- [Activity]
Somewhere below are a line with "- 4-8 hours: Defer to Week 19" and a later line with "### Acceptance Criteria Progress". Output exactly those lines and all lines between them.

Source texts of formatted documents:
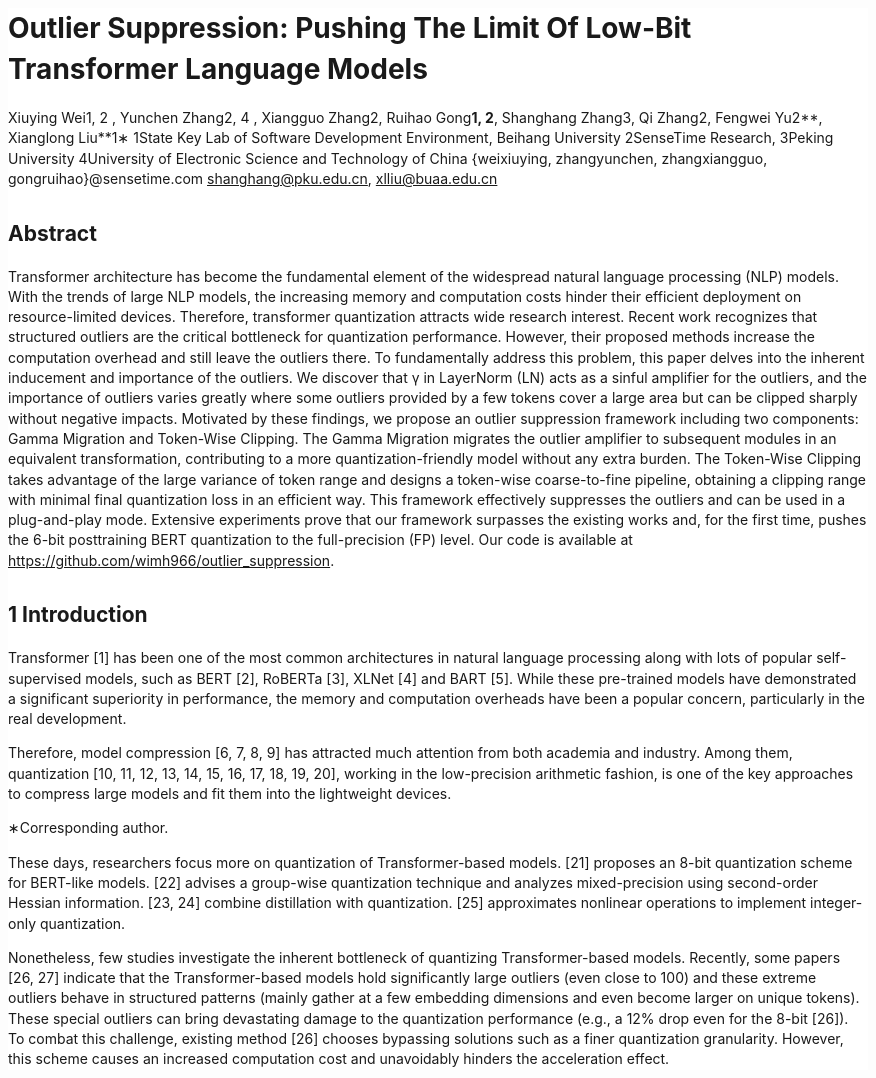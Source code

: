 # Outlier Suppression: Pushing The Limit Of Low-Bit Transformer Language Models

Xiuying Wei1, 2 , Yunchen Zhang2, 4 , Xiangguo Zhang2, Ruihao Gong**1, 2**,
Shanghang Zhang3, Qi Zhang2, Fengwei Yu2**, Xianglong Liu**1∗
1State Key Lab of Software Development Environment, Beihang University 2SenseTime Research, 3Peking University 4University of Electronic Science and Technology of China
{weixiuying, zhangyunchen, zhangxiangguo, gongruihao}@sensetime.com shanghang@pku.edu.cn, xlliu@buaa.edu.cn

## Abstract

Transformer architecture has become the fundamental element of the widespread natural language processing (NLP) models. With the trends of large NLP models, the increasing memory and computation costs hinder their efficient deployment on resource-limited devices. Therefore, transformer quantization attracts wide research interest. Recent work recognizes that structured outliers are the critical bottleneck for quantization performance. However, their proposed methods increase the computation overhead and still leave the outliers there. To fundamentally address this problem, this paper delves into the inherent inducement and importance of the outliers. We discover that γ in LayerNorm (LN) acts as a sinful amplifier for the outliers, and the importance of outliers varies greatly where some outliers provided by a few tokens cover a large area but can be clipped sharply without negative impacts. Motivated by these findings, we propose an outlier suppression framework including two components: Gamma Migration and Token-Wise Clipping. The Gamma Migration migrates the outlier amplifier to subsequent modules in an equivalent transformation, contributing to a more quantization-friendly model without any extra burden. The Token-Wise Clipping takes advantage of the large variance of token range and designs a token-wise coarse-to-fine pipeline, obtaining a clipping range with minimal final quantization loss in an efficient way. This framework effectively suppresses the outliers and can be used in a plug-and-play mode. Extensive experiments prove that our framework surpasses the existing works and, for the first time, pushes the 6-bit posttraining BERT quantization to the full-precision (FP) level. Our code is available at https://github.com/wimh966/outlier_suppression.

## 1 Introduction

Transformer [1] has been one of the most common architectures in natural language processing along with lots of popular self-supervised models, such as BERT [2], RoBERTa [3], XLNet [4] and BART
[5]. While these pre-trained models have demonstrated a significant superiority in performance, the memory and computation overheads have been a popular concern, particularly in the real development.

Therefore, model compression [6, 7, 8, 9] has attracted much attention from both academia and industry. Among them, quantization [10, 11, 12, 13, 14, 15, 16, 17, 18, 19, 20], working in the low-precision arithmetic fashion, is one of the key approaches to compress large models and fit them into the lightweight devices.

∗Corresponding author.

These days, researchers focus more on quantization of Transformer-based models. [21] proposes an 8-bit quantization scheme for BERT-like models. [22] advises a group-wise quantization technique and analyzes mixed-precision using second-order Hessian information. [23, 24] combine distillation with quantization. [25] approximates nonlinear operations to implement integer-only quantization.

Nonetheless, few studies investigate the inherent bottleneck of quantizing Transformer-based models. Recently, some papers [26, 27] indicate that the Transformer-based models hold significantly large outliers (even close to 100) and these extreme outliers behave in structured patterns (mainly gather at a few embedding dimensions and even become larger on unique tokens). These special outliers can bring devastating damage to the quantization performance (e.g., a 12% drop even for the 8-bit [26]). To combat this challenge, existing method [26] chooses bypassing solutions such as a finer quantization granularity. However, this scheme causes an increased computation cost and unavoidably hinders the acceleration effect.
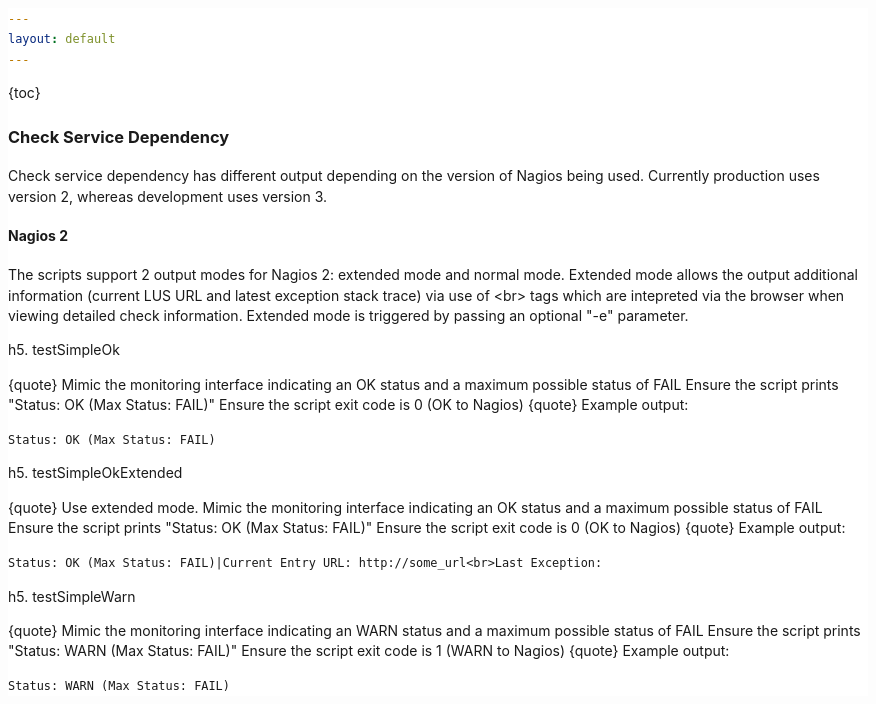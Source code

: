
 ```yaml
---
layout: default
---
```

{toc}

### Check Service Dependency

Check service dependency has different output depending on the version of Nagios being used. Currently production uses version 2, whereas development uses version 3.

#### Nagios 2

The scripts support 2 output modes for Nagios 2: extended mode and normal mode. Extended mode allows the output additional information (current LUS URL and latest exception stack trace) via use of &lt;br> tags which are intepreted via the browser when viewing detailed check information. Extended mode is triggered by passing an optional "-e" parameter.

h5. testSimpleOk

{quote}
Mimic the monitoring interface indicating an OK status and a maximum possible status of FAIL
Ensure the script prints "Status: OK (Max Status: FAIL)"
Ensure the script exit code is 0 (OK to Nagios)
{quote}
Example output:
```
Status: OK (Max Status: FAIL)
```

h5. testSimpleOkExtended

{quote}
Use extended mode.
Mimic the monitoring interface indicating an OK status and a maximum possible status of FAIL
Ensure the script prints "Status: OK (Max Status: FAIL)"
Ensure the script exit code is 0 (OK to Nagios)
{quote}
Example output:
```
Status: OK (Max Status: FAIL)|Current Entry URL: http://some_url<br>Last Exception:
```

h5. testSimpleWarn

{quote}
Mimic the monitoring interface indicating an WARN status and a maximum possible status of FAIL
Ensure the script prints "Status: WARN (Max Status: FAIL)"
Ensure the script exit code is 1 (WARN to Nagios)
{quote}
Example output:
```
Status: WARN (Max Status: FAIL)
```
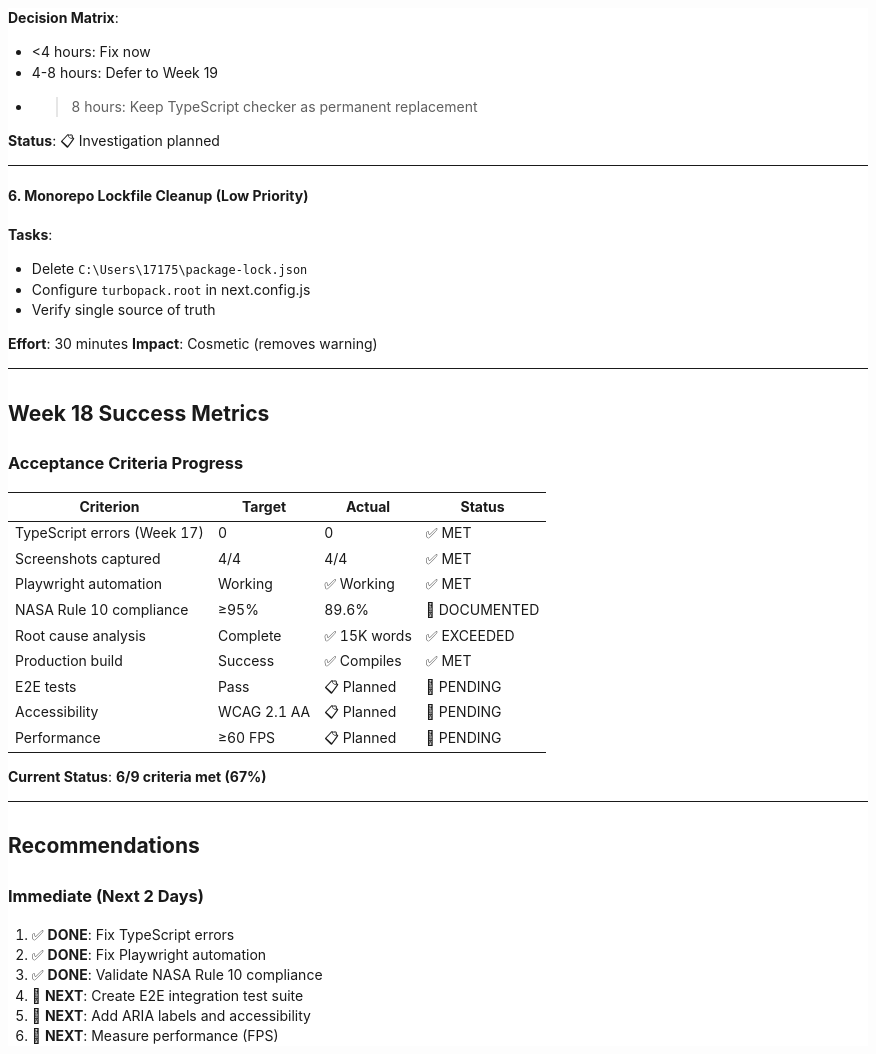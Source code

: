 **Decision Matrix**:
- <4 hours: Fix now
- 4-8 hours: Defer to Week 19
- >8 hours: Keep TypeScript checker as permanent replacement

**Status**: 📋 Investigation planned

---

#### 6. Monorepo Lockfile Cleanup (Low Priority)
**Tasks**:
- Delete `C:\Users\17175\package-lock.json`
- Configure `turbopack.root` in next.config.js
- Verify single source of truth

**Effort**: 30 minutes
**Impact**: Cosmetic (removes warning)

---

## Week 18 Success Metrics

### Acceptance Criteria Progress

| Criterion | Target | Actual | Status |
|-----------|--------|--------|--------|
| TypeScript errors (Week 17) | 0 | 0 | ✅ MET |
| Screenshots captured | 4/4 | 4/4 | ✅ MET |
| Playwright automation | Working | ✅ Working | ✅ MET |
| NASA Rule 10 compliance | ≥95% | 89.6% | 🔶 DOCUMENTED |
| Root cause analysis | Complete | ✅ 15K words | ✅ EXCEEDED |
| Production build | Success | ✅ Compiles | ✅ MET |
| E2E tests | Pass | 📋 Planned | 🔶 PENDING |
| Accessibility | WCAG 2.1 AA | 📋 Planned | 🔶 PENDING |
| Performance | ≥60 FPS | 📋 Planned | 🔶 PENDING |

**Current Status**: **6/9 criteria met (67%)**

---

## Recommendations

### Immediate (Next 2 Days)

1. ✅ **DONE**: Fix TypeScript errors
2. ✅ **DONE**: Fix Playwright automation
3. ✅ **DONE**: Validate NASA Rule 10 compliance
4. 🔄 **NEXT**: Create E2E integration test suite
5. 🔄 **NEXT**: Add ARIA labels and accessibility
6. 🔄 **NEXT**: Measure performance (FPS)
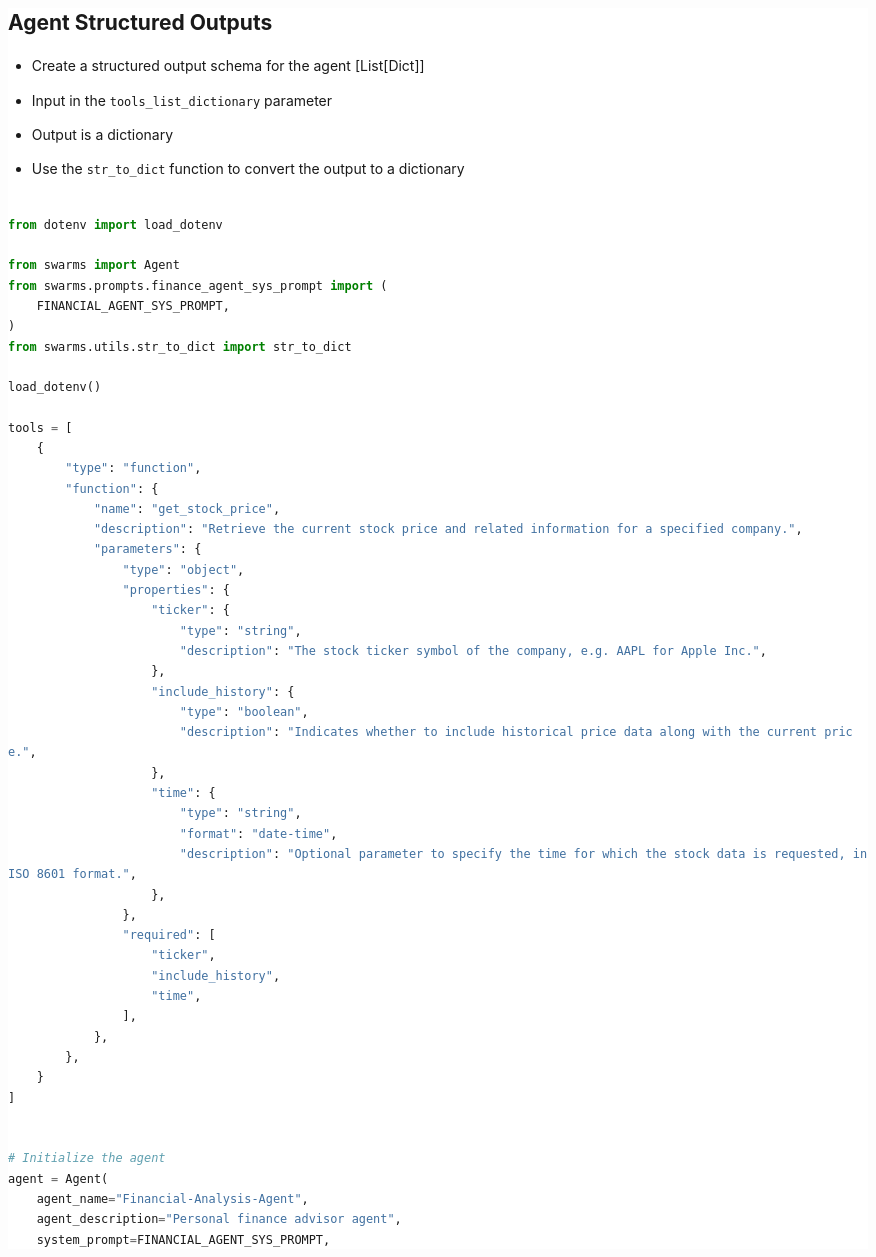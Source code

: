 ## Agent Structured Outputs

- Create a structured output schema for the agent [List[Dict]]

- Input in the `tools_list_dictionary` parameter

- Output is a dictionary

- Use the `str_to_dict` function to convert the output to a dictionary

```python

from dotenv import load_dotenv

from swarms import Agent
from swarms.prompts.finance_agent_sys_prompt import (
    FINANCIAL_AGENT_SYS_PROMPT,
)
from swarms.utils.str_to_dict import str_to_dict

load_dotenv()

tools = [
    {
        "type": "function",
        "function": {
            "name": "get_stock_price",
            "description": "Retrieve the current stock price and related information for a specified company.",
            "parameters": {
                "type": "object",
                "properties": {
                    "ticker": {
                        "type": "string",
                        "description": "The stock ticker symbol of the company, e.g. AAPL for Apple Inc.",
                    },
                    "include_history": {
                        "type": "boolean",
                        "description": "Indicates whether to include historical price data along with the current price.",
                    },
                    "time": {
                        "type": "string",
                        "format": "date-time",
                        "description": "Optional parameter to specify the time for which the stock data is requested, in ISO 8601 format.",
                    },
                },
                "required": [
                    "ticker",
                    "include_history",
                    "time",
                ],
            },
        },
    }
]


# Initialize the agent
agent = Agent(
    agent_name="Financial-Analysis-Agent",
    agent_description="Personal finance advisor agent",
    system_prompt=FINANCIAL_AGENT_SYS_PROMPT,
```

- [Result for this exercise]
- 4-8 hours: Defer to Week 19
- >8 hours: Keep TypeScript checker as permanent replacement

**Status**: 📋 Investigation planned

---

#### 6. Monorepo Lockfile Cleanup (Low Priority)
**Tasks**:
- Delete `C:\Users\17175\package-lock.json`
- Configure `turbopack.root` in next.config.js
- Verify single source of truth

**Effort**: 30 minutes
**Impact**: Cosmetic (removes warning)

---

## Week 18 Success Metrics

### Acceptance Criteria Progress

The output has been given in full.